** Opening THE DATA block **

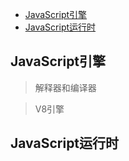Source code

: 

- [JavaScript引擎](#javascript引擎)
- [JavaScript运行时](#javascript运行时)
## JavaScript引擎
>解释器和编译器

>V8引擎

## JavaScript运行时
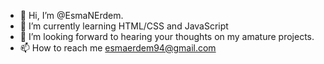 - 👋 Hi, I’m @EsmaNErdem.
- 🌱 I’m currently learning HTML/CSS and JavaScript
- 💞️ I’m looking forward to hearing your thoughts on my amature projects.
- 📫 How to reach me esmaerdem94@gmail.com

<!---
EsmaNErdem/EsmaNErdem is a ✨ special ✨ repository because its `README.md` (this file) appears on your GitHub profile.
You can click the Preview link to take a look at your changes.
--->
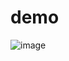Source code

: # demo


![image](https://user-images.githubusercontent.com/105982108/204083847-d44c6ad1-7595-45a7-a17e-2cfc1c705884.png)

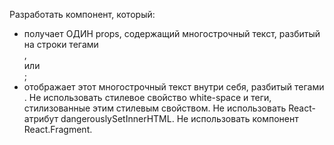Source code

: Разработать компонент, который:
- получает ОДИН props, содержащий многострочный текст, разбитый на строки тегами <br>, <br/> или <br />;
- отображает этот многострочный текст внутри себя, разбитый тегами <br>.
Не использовать стилевое свойство white-space и теги, стилизованные этим стилевым свойством.
Не использовать React-атрибут dangerouslySetInnerHTML.
Не использовать компонент React.Fragment.
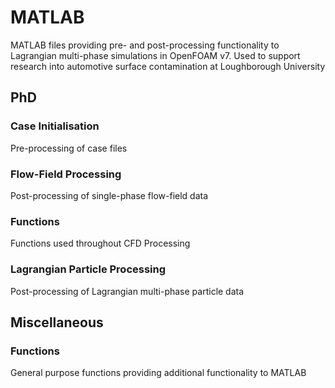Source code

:# MATLAB

MATLAB files providing pre- and post-processing functionality to Lagrangian multi-phase simulations in OpenFOAM v7. Used to support research into automotive surface contamination at Loughborough University

## PhD

### Case Initialisation

Pre-processing  of case files

### Flow-Field Processing

Post-processing of single-phase flow-field data

### Functions

Functions used throughout CFD Processing

### Lagrangian Particle Processing

Post-processing of Lagrangian multi-phase particle data

## Miscellaneous

### Functions

General purpose functions providing additional functionality to MATLAB


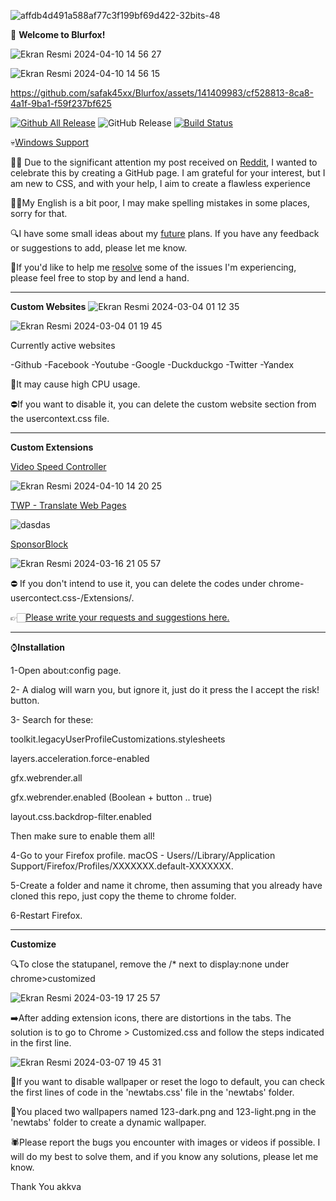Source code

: 
![affdb4d491a588af77c3f199bf69d422-32bits-48](https://github.com/safak45xx/Blurfox-MacOS-/assets/141409983/10007d37-6f4a-4e4e-9bfb-555765cdc5cc)

🚀 **Welcome to Blurfox!**

![Ekran Resmi 2024-04-10 14 56 27](https://github.com/safak45xx/Blurfox/assets/141409983/2744d3a3-7768-45e5-ad6d-54f0048d9491)

![Ekran Resmi 2024-04-10 14 56 15](https://github.com/safak45xx/Blurfox/assets/141409983/b3dc1889-9805-467d-8044-d85f837c589f)


https://github.com/safak45xx/Blurfox/assets/141409983/cf528813-8ca8-4a1f-9ba1-f59f237bf625


  [![Github All Release](https://img.shields.io/github/downloads/safak45xx/Blurfox-MacOS-/total.svg)]() ![GitHub Release](https://img.shields.io/github/v/release/safak45xx/Blurfox-MacOS-)
 [![Build Status](https://img.shields.io/github/stars/safak45xx/Blurfox-MacOS-.svg)](https://github.com/safak45xx/Blurfox-MacOS-) 
 
💀[Windows Support](https://github.com/safak45xx/Blurfox-MacOS-/issues/12)

👍🏻 Due to the significant attention my post received on [Reddit](https://www.reddit.com/r/FirefoxCSS/comments/1au0bw0/blurfox/), I wanted to celebrate this by creating a GitHub page. I am grateful for your interest, but I am new to CSS, and with your help, I aim to create a flawless experience

🙌🏻My English is a bit poor, I may make spelling mistakes in some places, sorry for that.

🔍I have some small ideas about my [future](https://github.com/safak45xx/Blurfox-MacOS-/issues/2) plans. If you have any feedback or suggestions to add, please let me know.

🔴If you'd like to help me [resolve](https://github.com/safak45xx/Blurfox-MacOS-/issues/4) some of the issues I'm experiencing, please feel free to stop by and lend a hand.

------------------
**Custom Websites**
![Ekran Resmi 2024-03-04 01 12 35](https://github.com/safak45xx/Blurfox-MacOS-/assets/141409983/b61f1880-6b61-410a-a20d-b100df073784)

![Ekran Resmi 2024-03-04 01 19 45](https://github.com/safak45xx/Blurfox-MacOS-/assets/141409983/d67ad213-a1ce-4b46-8415-40b5363db724)

Currently active websites

-Github
-Facebook
-Youtube
-Google
-Duckduckgo
-Twitter
-Yandex


🔴It may cause high CPU usage.

⛔️If you want to disable it, you can delete the custom website section from the usercontext.css file.

------------------
**Custom Extensions**

[Video Speed Controller](https://addons.mozilla.org/en-US/firefox/addon/videospeed)

![Ekran Resmi 2024-04-10 14 20 25](https://github.com/safak45xx/Blurfox/assets/141409983/d1a7f2d0-c940-4860-a8f1-90f8f1738a0f)

[TWP - Translate Web Pages](https://addons.mozilla.org/en-US/firefox/addon/traduzir-paginas-web/?utm_source=addons.mozilla.org&utm_medium=referral&utm_content=search)

![dasdas](https://github.com/safak45xx/Blurfox-MacOS-/assets/141409983/3cc03a77-b9ad-4077-94b8-09f9a48c25ea)

[SponsorBlock](https://addons.mozilla.org/tr/firefox/addon/sponsorblock/?utm_source=addons.mozilla.org&utm_medium=referral&utm_content=search)

![Ekran Resmi 2024-03-16 21 05 57](https://github.com/safak45xx/Blurfox-MacOS-/assets/141409983/9fcb5a29-2d69-4550-b5d5-901aea6ab4c4)


⛔️ If you don't intend to use it, you can delete the codes under chrome-usercontect.css-/Extensions/.

👉🏻[Please write your requests and suggestions here.](https://github.com/safak45xx/Blurfox-MacOS-/issues/17)

------------------
⌚️**Installation**

1-Open about:config page.

2- A dialog will warn you, but ignore it, just do it press the I accept the risk! button.

3- Search for these:

  toolkit.legacyUserProfileCustomizations.stylesheets
  
  layers.acceleration.force-enabled
  
  gfx.webrender.all 
  
  gfx.webrender.enabled (Boolean + button .. true)
  
  layout.css.backdrop-filter.enabled

Then make sure to enable them all!

4-Go to your Firefox profile.
macOS - Users/<USERNAME>/Library/Application Support/Firefox/Profiles/XXXXXXX.default-XXXXXXX.

5-Create a folder and name it chrome, then assuming that you already have cloned this repo, just copy the theme to chrome folder.

6-Restart Firefox.

------------------
**Customize**

🔍To close the statupanel, remove the /* next to display:none under chrome>customized

![Ekran Resmi 2024-03-19 17 25 57](https://github.com/safak45xx/Blurfox-MacOS-/assets/141409983/c81e7eea-f9e0-4a94-b4d3-98e46951f8a7)


➡️After adding extension icons, there are distortions in the tabs. The solution is to go to Chrome > Customized.css and follow the steps indicated in the first line.

![Ekran Resmi 2024-03-07 19 45 31](https://github.com/safak45xx/Blurfox-MacOS-/assets/141409983/483ea141-2b54-460a-a551-64aeb9a52ebc)


🥸If you want to disable wallpaper or reset the logo to default, you can check the first lines of code in the 'newtabs.css' file in the 'newtabs' folder.

🌄You placed two wallpapers named 123-dark.png and 123-light.png in the 'newtabs' folder to create a dynamic wallpaper.

🕷️Please report the bugs you encounter with images or videos if possible. I will do my best to solve them, and if you know any solutions, please let me know.

Thank You akkva
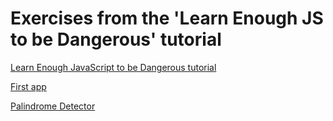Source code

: # Exercises from the 'Learn Enough JS to be Dangerous' tutorial

[Learn Enough JavaScript to be Dangerous tutorial](https://www.learnenough.com/javascript)

[First app](https://ikass.github.io/learn-enough-js-tutorial/)

[Palindrome Detector](https://ikass.github.io/learn-enough-js-tutorial/palindrome.html)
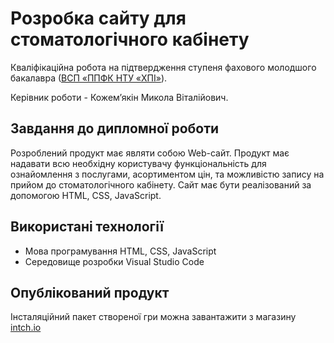 # Розробка сайту для стоматологічного кабінету

Кваліфікаційна робота на підтвердження ступеня фахового молодшого бакалавра ([ВСП «ППФК НТУ «ХПІ»](http://polytechnic.poltava.ua)).

Керівник роботи - Кожем’якін Микола Віталійович.

## Завдання до дипломної роботи 

 Розроблений продукт має являти собою Web-сайт. Продукт має  надавати всю необхідну користувачу функціональність для ознайомлення з послугами, асортиментом цін, та можливістю запису на прийом до стоматологічного кабінету. Сайт має бути реалізований за допомогою HTML, CSS, JavaScript.

## Використані технології

* Мова програмування  HTML, CSS, JavaScript
* Середовище розробки Visual Studio Code

## Опублікований продукт
Інсталяційний пакет створеної гри можна завантажити з магазину
[intch.io](http://itch.io)
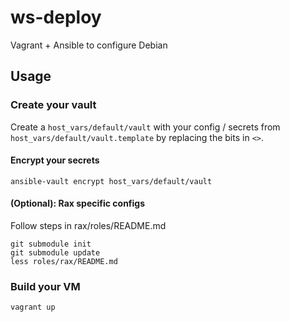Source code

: # ws-deploy

Vagrant + Ansible to configure Debian

## Usage

### Create your vault

Create a `host_vars/default/vault` with your config / secrets from
`host_vars/default/vault.template` by replacing the bits in `<>`.

#### Encrypt your secrets

    ansible-vault encrypt host_vars/default/vault

#### (Optional): Rax specific configs

Follow steps in rax/roles/README.md

    git submodule init
    git submodule update
    less roles/rax/README.md

### Build your VM

    vagrant up
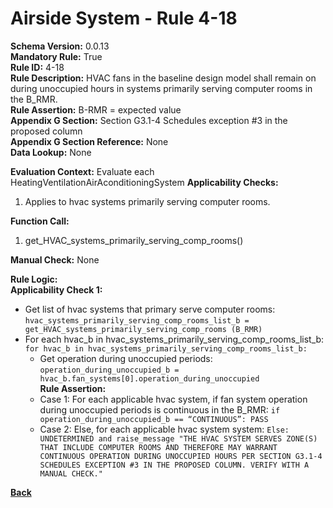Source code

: # Airside System - Rule 4-18    
**Schema Version:** 0.0.13  
**Mandatory Rule:** True  
**Rule ID:** 4-18    
**Rule Description:** HVAC fans in the baseline design model shall remain on during unoccupied hours in systems primarily serving computer rooms in the B_RMR.  
**Rule Assertion:** B-RMR = expected value                                           
**Appendix G Section:** Section G3.1-4 Schedules exception #3 in the proposed column  
**Appendix G Section Reference:** None  
**Data Lookup:** None

**Evaluation Context:** Evaluate each HeatingVentilationAirAconditioningSystem 
**Applicability Checks:** 

1. Applies to hvac systems primarily serving computer rooms.

**Function Call:** 

1. get_HVAC_systems_primarily_serving_comp_rooms()

**Manual Check:** None  
 
**Rule Logic:**  
**Applicability Check 1:** 
- Get list of hvac systems that primary serve computer rooms: `hvac_systems_primarily_serving_comp_rooms_list_b = get_HVAC_systems_primarily_serving_comp_rooms (B_RMR)`
- For each hvac_b in hvac_systems_primarily_serving_comp_rooms_list_b: `for hvac_b in hvac_systems_primarily_serving_comp_rooms_list_b:`
    - Get operation during unoccupied periods: `operation_during_unoccupied_b = hvac_b.fan_systems[0].operation_during_unoccupied`  
    **Rule Assertion:**  
    - Case 1: For each applicable hvac system, if fan system operation during unoccupied periods is continuous in the B_RMR: `if operation_during_unoccupied_b == “CONTINUOUS”: PASS`
    - Case 2: Else, for each applicable hvac system system: `Else: UNDETERMINED and raise_message "THE HVAC SYSTEM SERVES ZONE(S) THAT INCLUDE COMPUTER ROOMS AND THEREFORE MAY WARRANT CONTINUOUS OPERATION DURING UNOCCUPIED HOURS PER SECTION G3.1-4 SCHEDULES EXCEPTION #3 IN THE PROPOSED COLUMN. VERIFY WITH A MANUAL CHECK." `

**[Back](../_toc.md)**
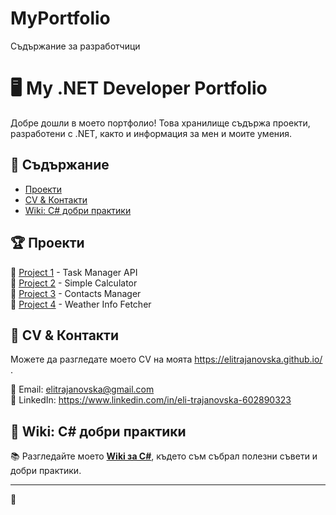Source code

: # MyPortfolio
Съдържание за разработчици
# 🖥️ My .NET Developer Portfolio  

Добре дошли в моето портфолио! Това хранилище съдържа проекти, разработени с .NET, както и информация за мен и моите умения.  

## 📌 Съдържание  
- [Проекти](#проекти)  
- [CV & Контакти](#cv--контакти)  
- [Wiki: C# добри практики](#wiki-c-добри-практики)  

## 🏆 Проекти  
🔹 [Project 1](Project1/README.md) - Task Manager API  
🔹 [Project 2](Project2/README.md) - Simple Calculator  
🔹 [Project 3](Project3/README.md) - Contacts Manager  
🔹 [Project 4](Project4/README.md) - Weather Info Fetcher  

## 📄 CV & Контакти  
Можете да разгледате моето CV на моята [ https://elitrajanovska.github.io/ ](https://твоето_потребителско_име.github.io/MyPortfolio).  


📧 Email: elitrajanovska@gmail.com  
💼 LinkedIn: https://www.linkedin.com/in/eli-trajanovska-602890323 

## 📖 Wiki: C# добри практики  
📚 Разгледайте моето **[Wiki за C#](https://github.com/EliTrajanovska/MyPortfolio/wiki)**, където съм събрал полезни съвети и добри практики.  

---  
🚀 
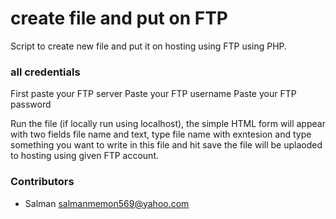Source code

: # create file and put on FTP
Script to create new file and put it on hosting using FTP using PHP.

### all credentials
First paste your FTP server
Paste your FTP username
Paste your FTP password 

Run the file (if locally run using localhost), the simple HTML form will appear with two fields file name and text, type file name with exntesion and type something you want to write in this file and hit save the file will be uplaoded to hosting using given FTP account.

### Contributors
  - Salman <salmanmemon569@yahoo.com>
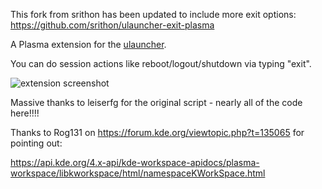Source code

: This fork from srithon has been updated to include more exit options: https://github.com/srithon/ulauncher-exit-plasma



A Plasma extension for the [ulauncher](https://ulauncher.io/).

You can do session actions like reboot/logout/shutdown via typing "exit".

![extension screenshot](http://i.imgur.com/vnxtMtt.png)



Massive thanks to leiserfg for the original script - nearly all of the code here!!!!




Thanks to Rog131 on https://forum.kde.org/viewtopic.php?t=135065 for pointing out:

https://api.kde.org/4.x-api/kde-workspace-apidocs/plasma-workspace/libkworkspace/html/namespaceKWorkSpace.html
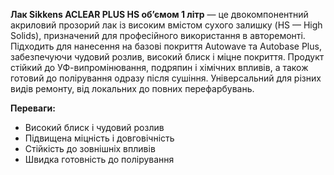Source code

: **Лак Sikkens ACLEAR PLUS HS об’ємом 1 літр** — це двокомпонентний акриловий прозорий лак із високим вмістом сухого залишку (HS — High Solids), призначений для професійного використання в авторемонті. Підходить для нанесення на базові покриття Autowave та Autobase Plus, забезпечуючи чудовий розлив, високий блиск і міцне покриття. Продукт стійкий до УФ-випромінювання, подряпин і хімічних впливів, а також готовий до полірування одразу після сушіння. Універсальний для різних видів ремонту, від локальних до повних перефарбувань.

**Переваги:**

- Високий блиск і чудовий розлив
- Підвищена міцність і довговічність
- Стійкість до зовнішніх впливів
- Швидка готовність до полірування
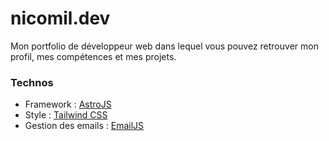 # nicomil.dev

Mon portfolio de développeur web dans lequel vous pouvez retrouver mon profil, mes compétences et mes projets.

### Technos
- Framework : [AstroJS](https://astro.build/)
- Style : [Tailwind CSS](https://tailwindcss.com/)
- Gestion des emails : [EmailJS](https://www.emailjs.com/)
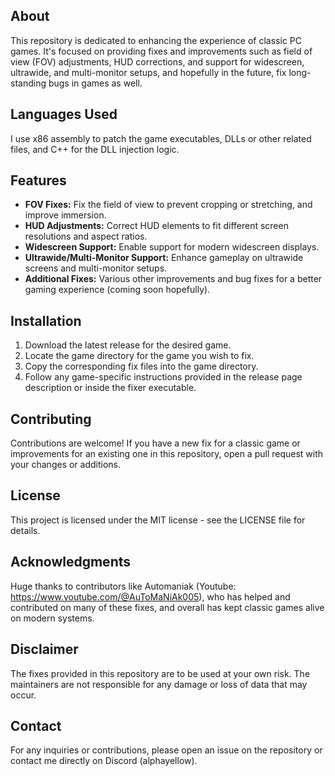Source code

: ## About
This repository is dedicated to enhancing the experience of classic PC games. It's focused on providing fixes and improvements such as field of view (FOV) adjustments, HUD corrections, and support for widescreen, ultrawide, and multi-monitor setups, and hopefully in the future, fix long-standing bugs in games as well.

## Languages Used
I use x86 assembly to patch the game executables, DLLs or other related files, and C++ for the DLL injection logic.

## Features
- **FOV Fixes:** Fix the field of view to prevent cropping or stretching, and improve immersion.
- **HUD Adjustments:** Correct HUD elements to fit different screen resolutions and aspect ratios.
- **Widescreen Support:** Enable support for modern widescreen displays.
- **Ultrawide/Multi-Monitor Support:** Enhance gameplay on ultrawide screens and multi-monitor setups.
- **Additional Fixes:** Various other improvements and bug fixes for a better gaming experience (coming soon hopefully).

## Installation
1. Download the latest release for the desired game.
2. Locate the game directory for the game you wish to fix.
3. Copy the corresponding fix files into the game directory.
4. Follow any game-specific instructions provided in the release page description or inside the fixer executable.

## Contributing
Contributions are welcome! If you have a new fix for a classic game or improvements for an existing one in this repository, open a pull request with your changes or additions.

## License
This project is licensed under the MIT license - see the LICENSE file for details.

## Acknowledgments
Huge thanks to contributors like Automaniak (Youtube: https://www.youtube.com/@AuToMaNiAk005), who has helped and contributed on many of these fixes, and overall has kept classic games alive on modern systems.

## Disclaimer
The fixes provided in this repository are to be used at your own risk. The maintainers are not responsible for any damage or loss of data that may occur.

## Contact
For any inquiries or contributions, please open an issue on the repository or contact me directly on Discord (alphayellow).
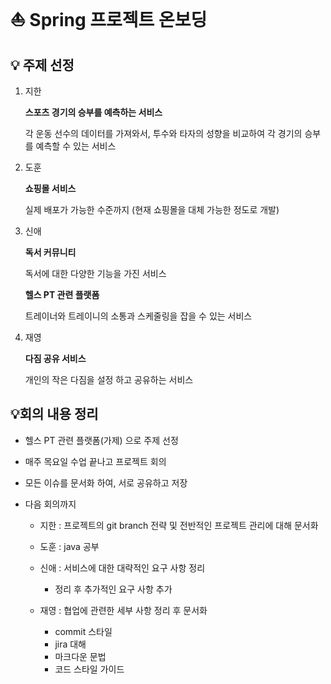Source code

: ⛵️ Spring 프로젝트 온보딩
==============

## :bulb: 주제 선정

1. 지한 

    **스포츠 경기의 승부를 예측하는 서비스**
    
    각 운동 선수의 데이터를 가져와서, 투수와 타자의 성향을 비교하여 각 경기의 승부를 예측할 수 있는 서비스
    
    
2. 도훈

    **쇼핑몰 서비스**
    
    실제 배포가 가능한 수준까지 (현재 쇼핑몰을 대체 가능한 정도로 개발)
    
3. 신애
    
    **독서 커뮤니티**
   
    독서에 대한 다양한 기능을 가진 서비스
    
    **헬스 PT 관련 플랫폼**

    트레이너와 트레이니의 소통과 스케줄링을 잡을 수 있는 서비스 
    
4. 재영
    
    **다짐 공유 서비스**

    개인의 작은 다짐을 설정 하고 공유하는 서비스 


## :bulb:회의 내용 정리

- 헬스 PT 관련 플랫폼(가제) 으로 주제 선정  

- 매주 목요일 수업 끝나고 프로젝트 회의 

- 모든 이슈를 문서화 하여, 서로 공유하고 저장

- 다음 회의까지 

    - 지한 : 프로젝트의 git branch 전략 및 전반적인 프로젝트 관리에 대해 문서화

    - 도훈 : java 공부

    - 신애 : 서비스에 대한 대략적인 요구 사항 정리
        - 정리 후 추가적인 요구 사항 추가

    - 재영 : 협업에 관련한 세부 사항 정리 후 문서화
        - commit 스타일
        - jira 대해
        - 마크다운 문법
        - 코드 스타일 가이드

** Closing THE DATA block **

INSTRUCTIONS TO FOLLOW :: If a line in the records includes the string "phase", copy it.

RESULT OF THIS TASK ::
MATLAB files providing pre- and post-processing functionality to Lagrangian multi-phase simulations in OpenFOAM v7. Used to support research into automotive surface contamination at Loughborough University
Post-processing of single-phase flow-field data
Post-processing of Lagrangian multi-phase particle data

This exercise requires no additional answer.